You also assume that a given human psyker will be able to find the right information within the mind of a centuries-old psychic xenos... nobody said that reading the mind of an alien, particularly one with an extremely long lifespan, would be easy. Lots of information to sift through, and it's all arranged differently than in humans.

Plus the webway is not exactly the well maintained interstellar highway it once was: much of it has fallen into disrepair and may be prone to warp interference, daemonic incursions etc.

Given that there's no real centralised authority to Eldar society any more (other than cultural similarities between different craftworlds which are, in effect, different nation states as prone to internecine conflict as human states) it's quite possible that no Eldar has a particularly strong handle on the layout of the Webway either. Gosh that was a long sentence.

And of course it seems that the Dark Eldar have constructed Comorragh within the bounds of a section of the webway, too, making joy rides through the webway even more interestingly hazardous. There's a fantastically evocative painting of Comorragh in the new 40k rulebook that makes this point, with human cruisers speared atop vast Dark Eldar towers.

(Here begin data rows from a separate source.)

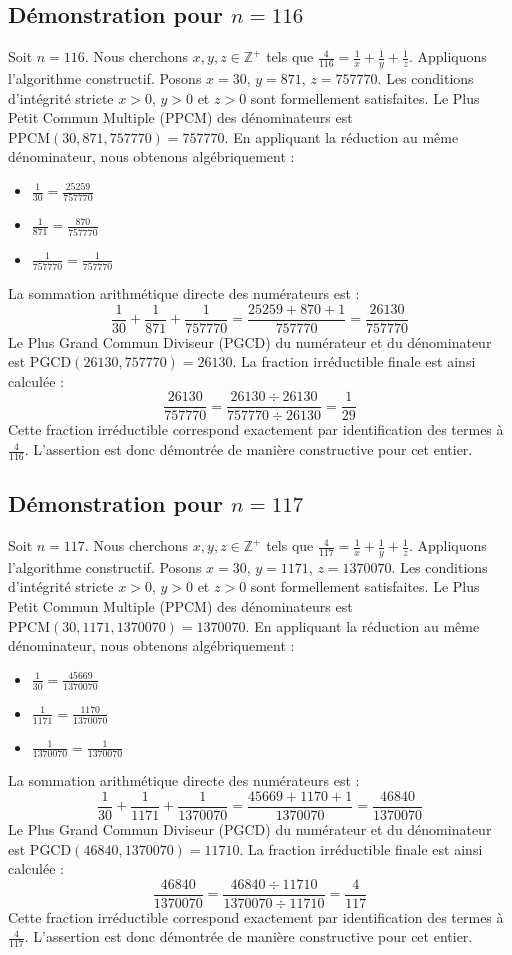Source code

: \documentclass[11pt,a4paper]{article}
\begin{document}
\subsection{Démonstration pour $n = 116$}
Soit $n = 116$. Nous cherchons $x, y, z \in \mathbb{Z}^{+}$ tels que $\frac{4}{116} = \frac{1}{x} + \frac{1}{y} + \frac{1}{z}$.
Appliquons l'algorithme constructif. Posons $x = 30$, $y = 871$, $z = 757770$.
Les conditions d'intégrité stricte $x > 0$, $y > 0$ et $z > 0$ sont formellement satisfaites.
Le Plus Petit Commun Multiple (PPCM) des dénominateurs est $\text{PPCM}(30, 871, 757770) = 757770$.
En appliquant la réduction au même dénominateur, nous obtenons algébriquement :
\begin{itemize}
    \item $\frac{1}{30} = \frac{25259}{757770}$
    \item $\frac{1}{871} = \frac{870}{757770}$
    \item $\frac{1}{757770} = \frac{1}{757770}$
\end{itemize}
La sommation arithmétique directe des numérateurs est :
$$ \frac{1}{30} + \frac{1}{871} + \frac{1}{757770} = \frac{25259 + 870 + 1}{757770} = \frac{26130}{757770} $$
Le Plus Grand Commun Diviseur (PGCD) du numérateur et du dénominateur est $\text{PGCD}(26130, 757770) = 26130$.
La fraction irréductible finale est ainsi calculée :
$$ \frac{26130}{757770} = \frac{26130 \div 26130}{757770 \div 26130} = \frac{1}{29} $$
Cette fraction irréductible correspond exactement par identification des termes à $\frac{4}{116}$. L'assertion est donc démontrée de manière constructive pour cet entier.

\subsection{Démonstration pour $n = 117$}
Soit $n = 117$. Nous cherchons $x, y, z \in \mathbb{Z}^{+}$ tels que $\frac{4}{117} = \frac{1}{x} + \frac{1}{y} + \frac{1}{z}$.
Appliquons l'algorithme constructif. Posons $x = 30$, $y = 1171$, $z = 1370070$.
Les conditions d'intégrité stricte $x > 0$, $y > 0$ et $z > 0$ sont formellement satisfaites.
Le Plus Petit Commun Multiple (PPCM) des dénominateurs est $\text{PPCM}(30, 1171, 1370070) = 1370070$.
En appliquant la réduction au même dénominateur, nous obtenons algébriquement :
\begin{itemize}
    \item $\frac{1}{30} = \frac{45669}{1370070}$
    \item $\frac{1}{1171} = \frac{1170}{1370070}$
    \item $\frac{1}{1370070} = \frac{1}{1370070}$
\end{itemize}
La sommation arithmétique directe des numérateurs est :
$$ \frac{1}{30} + \frac{1}{1171} + \frac{1}{1370070} = \frac{45669 + 1170 + 1}{1370070} = \frac{46840}{1370070} $$
Le Plus Grand Commun Diviseur (PGCD) du numérateur et du dénominateur est $\text{PGCD}(46840, 1370070) = 11710$.
La fraction irréductible finale est ainsi calculée :
$$ \frac{46840}{1370070} = \frac{46840 \div 11710}{1370070 \div 11710} = \frac{4}{117} $$
Cette fraction irréductible correspond exactement par identification des termes à $\frac{4}{117}$. L'assertion est donc démontrée de manière constructive pour cet entier.
\end{document}
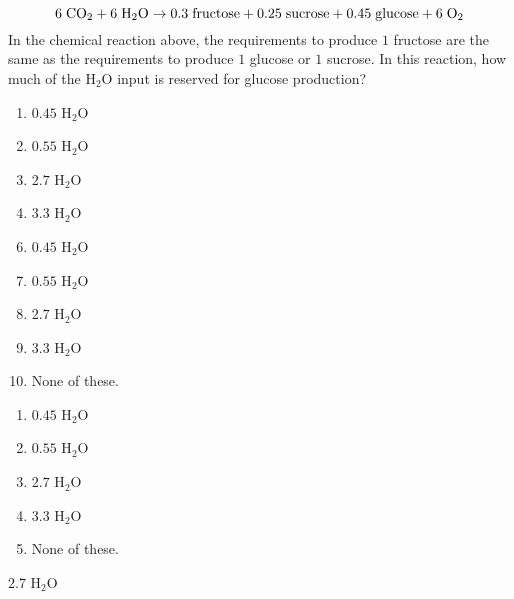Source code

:  
{\small$$6\hspace{1mm} \mathrm{CO}_2 + 6\hspace{1mm} \mathrm{H_2O}
 \rightarrow 0.3\hspace{1mm}\mathrm{fructose} +0.25\hspace{1mm}\mathrm{sucrose}+ 0.45\hspace{1mm}\mathrm{glucose} +6\hspace{1mm} \mathrm{O_2} $$ }
In the chemical reaction above, the requirements to produce $1$ fructose are the same as the requirements to produce $1$ glucose or $1$ sucrose.  In this reaction, how much of the H$_2$O input is reserved for glucose production?  


\ifsat
	\begin{enumerate}[label=\Alph*)]
		\item $0.45$ H$_2$O
		\item $0.55$ H$_2$O
		\item $2.7$ H$_2$O %
		\item $3.3$ H$_2$O
	\end{enumerate}
\else
\fi

\ifacteven
	\begin{enumerate}[label=\textbf{\Alph*.},itemsep=\fill,align=left]
		\setcounter{enumii}{5}
		\item $0.45$ H$_2$O
		\item $0.55$ H$_2$O
		\item $2.7$ H$_2$O %
		\addtocounter{enumii}{1}
		\item $3.3$ H$_2$O
		\item None of these. 
	\end{enumerate}
\else
\fi

\ifactodd
	\begin{enumerate}[label=\textbf{\Alph*.},itemsep=\fill,align=left]
		\item $0.45$ H$_2$O
		\item $0.55$ H$_2$O
		\item $2.7$ H$_2$O %
		\item $3.3$ H$_2$O
		\item None of these. 
	\end{enumerate}
\else
\fi

\ifgridin
 $2.7$ H$_2$O %
		
\else
\fi

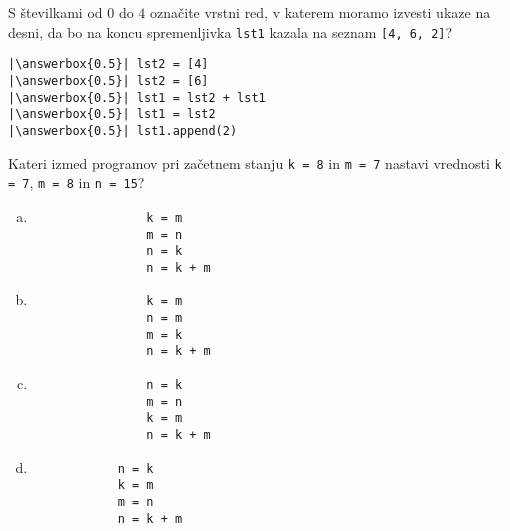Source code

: \documentclass[arhiv, 10pt]{../izpit}
\newcommand{\inlinepy}[1]{\texttt{#1}}
\newcommand{\answerbox}[1]{\framebox{\vphantom{\large M}\hspace{#1cm}}}
\begin{document}
        \naloga*
        \begin{multicols}{2}
        \noindent 
        S številkami od $0$ do $4$ označite vrstni red, v katerem moramo izvesti ukaze na desni, da bo na koncu spremenljivka \inlinepy{lst1} kazala na seznam \inlinepy{[4, 6, 2]}?
    
        \columnbreak
        \noindent
        \begin{verbatim}
|\answerbox{0.5}| lst2 = [4]
|\answerbox{0.5}| lst2 = [6]
|\answerbox{0.5}| lst1 = lst2 + lst1
|\answerbox{0.5}| lst1 = lst2
|\answerbox{0.5}| lst1.append(2)

        \end{verbatim}
        \end{multicols}
    
            
        \naloga*
        
        Kateri izmed programov pri začetnem stanju
            \inlinepy{k = 8} in
            \inlinepy{m = 7}
        nastavi vrednosti
            \inlinepy{k = 7},
            \inlinepy{m = 8} in
            \inlinepy{n = 15}?
    
        \begin{multicols}{4}
        \begin{enumerate}[(a)]
\item 
                \begin{verbatim}
                k = m
                m = n
                n = k
                n = k + m
                \end{verbatim}
            
\item 
                \begin{verbatim}
                k = m
                n = m
                m = k
                n = k + m
                \end{verbatim}
            
\item 
                \begin{verbatim}
                n = k
                m = n
                k = m
                n = k + m
                \end{verbatim}
            
\item 
            \begin{verbatim}
            n = k
            k = m
            m = n
            n = k + m
            \end{verbatim}
        
\end{enumerate}

        \end{multicols}
    
\end{document}
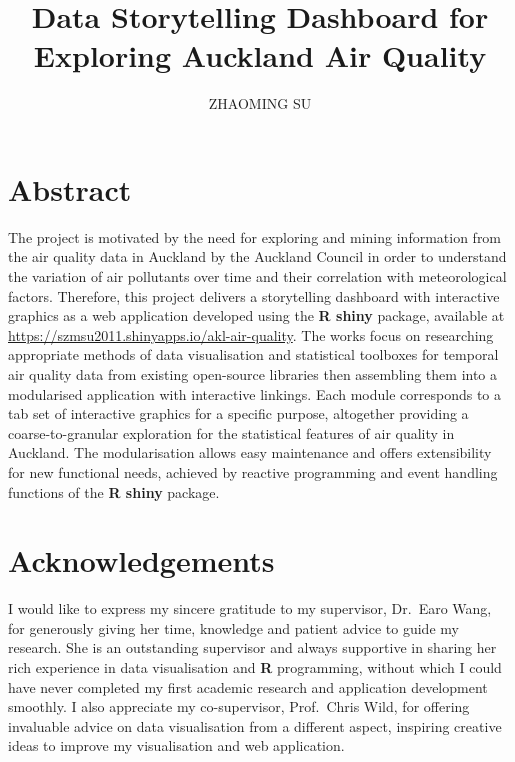 \documentclass{aucklandthesis}
\author{ZHAOMING SU}
\title{Data Storytelling Dashboard for Exploring Auckland Air Quality}
\begin{document}

\titlepage

{\rm\tighttoc\doublespacing}

\hypertarget{abstract}{%
\chapter*{Abstract}\label{abstract}}

The project is motivated by the need for exploring and mining information from the air quality data in Auckland by the Auckland Council in order to understand the variation of air pollutants over time and their correlation with meteorological factors. Therefore, this project delivers a storytelling dashboard with interactive graphics as a web application developed using the \textbf{R shiny} package, available at \url{https://szmsu2011.shinyapps.io/akl-air-quality}. The works focus on researching appropriate methods of data visualisation and statistical toolboxes for temporal air quality data from existing open-source libraries then assembling them into a modularised application with interactive linkings. Each module corresponds to a tab set of interactive graphics for a specific purpose, altogether providing a coarse-to-granular exploration for the statistical features of air quality in Auckland. The modularisation allows easy maintenance and offers extensibility for new functional needs, achieved by reactive programming and event handling functions of the \textbf{R shiny} package.

\newpage

\hypertarget{acknowledgements}{%
\chapter*{Acknowledgements}\label{acknowledgements}}

I would like to express my sincere gratitude to my supervisor, Dr.~Earo Wang, for generously giving her time, knowledge and patient advice to guide my research. She is an outstanding supervisor and always supportive in sharing her rich experience in data visualisation and \textbf{R} programming, without which I could have never completed my first academic research and application development smoothly. I also appreciate my co-supervisor, Prof.~Chris Wild, for offering invaluable advice on data visualisation from a different aspect, inspiring creative ideas to improve my visualisation and web application.
\end{document}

Also the webway is still in the warp, and still obeys the essental physics of the warp. This means it may not be able to even be mapped or navigated conventinaly. It's not a simple as "Third right, go for 6 more intersections then turn left." Even Aruman, lead by divination and guideance from not just 1 of the big 4, but Lord of the Twisting Path still couldn't navigate it successfuly, having to take the brute force approch of sending in half his legion to scower it for the Black Library.

The only ones who seem to be able to truely navigate it at will are the Haliquin. And there so esotaric and odd to make normal eldar look like a regular imperial citizen by comparison.